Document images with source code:
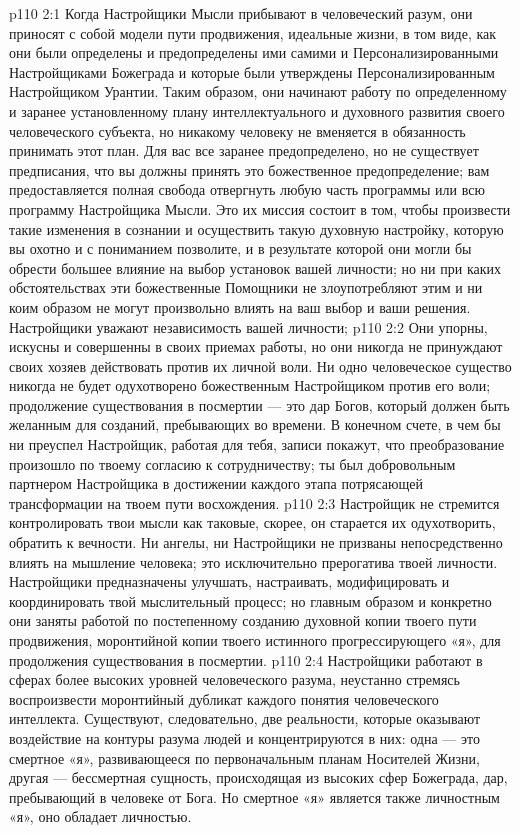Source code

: \vs p110 2:1 Когда Настройщики Мысли прибывают в человеческий разум, они приносят с собой модели пути продвижения, идеальные жизни, в том виде, как они были определены и предопределены ими самими и Персонализированными Настройщиками Божеграда и которые были утверждены Персонализированным Настройщиком Урантии. Таким образом, они начинают работу по определенному и заранее установленному плану интеллектуального и духовного развития своего человеческого субъекта, но никакому человеку не вменяется в обязанность принимать этот план. Для вас все заранее предопределено, но не существует предписания, что вы должны принять это божественное предопределение; вам предоставляется полная свобода отвергнуть любую часть программы или всю программу Настройщика Мысли. Это их миссия состоит в том, чтобы произвести такие изменения в сознании и осуществить такую духовную настройку, которую вы охотно и с пониманием позволите, и в результате которой они могли бы обрести большее влияние на выбор установок вашей личности; но ни при каких обстоятельствах эти божественные Помощники не злоупотребляют этим и ни коим образом не могут произвольно влиять на ваш выбор и ваши решения. Настройщики уважают независимость вашей личности; 
\vs p110 2:2 Они упорны, искусны и совершенны в своих приемах работы, но они никогда не принуждают своих хозяев действовать против их личной воли. Ни одно человеческое существо никогда не будет одухотворено божественным Настройщиком против его воли; продолжение существования в посмертии --- это дар Богов, который должен быть желанным для созданий, пребывающих во времени. В конечном счете, в чем бы ни преуспел Настройщик, работая для тебя, записи покажут, что преобразование произошло по твоему согласию к сотрудничеству; ты был добровольным партнером Настройщика в достижении каждого этапа потрясающей трансформации на твоем пути восхождения.
\vs p110 2:3 \pc Настройщик не стремится контролировать твои мысли как таковые, скорее, он старается их одухотворить, обратить к вечности. Ни ангелы, ни Настройщики не призваны непосредственно влиять на мышление человека; это исключительно прерогатива твоей личности. Настройщики предназначены улучшать, настраивать, модифицировать и координировать твой мыслительный процесс; но главным образом и конкретно они заняты работой по постепенному созданию духовной копии твоего пути продвижения, моронтийной копии твоего истинного прогрессирующего «я», для продолжения существования в посмертии.
\vs p110 2:4 Настройщики работают в сферах более высоких уровней человеческого разума, неустанно стремясь воспроизвести моронтийный дубликат каждого понятия человеческого интеллекта. Существуют, следовательно, две реальности, которые оказывают воздействие на контуры разума людей и концентрируются в них: одна --- это смертное «я», развивающееся по первоначальным планам Носителей Жизни, другая --- бессмертная сущность, происходящая из высоких сфер Божеграда, дар, пребывающий в человеке от Бога. Но смертное «я» является также личностным «я», оно обладает личностью.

TASK: For every line above that holds the word "посмертии", report the whole line.

TASK ANSWER:
\vs p110 2:2 Они упорны, искусны и совершенны в своих приемах работы, но они никогда не принуждают своих хозяев действовать против их личной воли. Ни одно человеческое существо никогда не будет одухотворено божественным Настройщиком против его воли; продолжение существования в посмертии --- это дар Богов, который должен быть желанным для созданий, пребывающих во времени. В конечном счете, в чем бы ни преуспел Настройщик, работая для тебя, записи покажут, что преобразование произошло по твоему согласию к сотрудничеству; ты был добровольным партнером Настройщика в достижении каждого этапа потрясающей трансформации на твоем пути восхождения.
\vs p110 2:3 \pc Настройщик не стремится контролировать твои мысли как таковые, скорее, он старается их одухотворить, обратить к вечности. Ни ангелы, ни Настройщики не призваны непосредственно влиять на мышление человека; это исключительно прерогатива твоей личности. Настройщики предназначены улучшать, настраивать, модифицировать и координировать твой мыслительный процесс; но главным образом и конкретно они заняты работой по постепенному созданию духовной копии твоего пути продвижения, моронтийной копии твоего истинного прогрессирующего «я», для продолжения существования в посмертии.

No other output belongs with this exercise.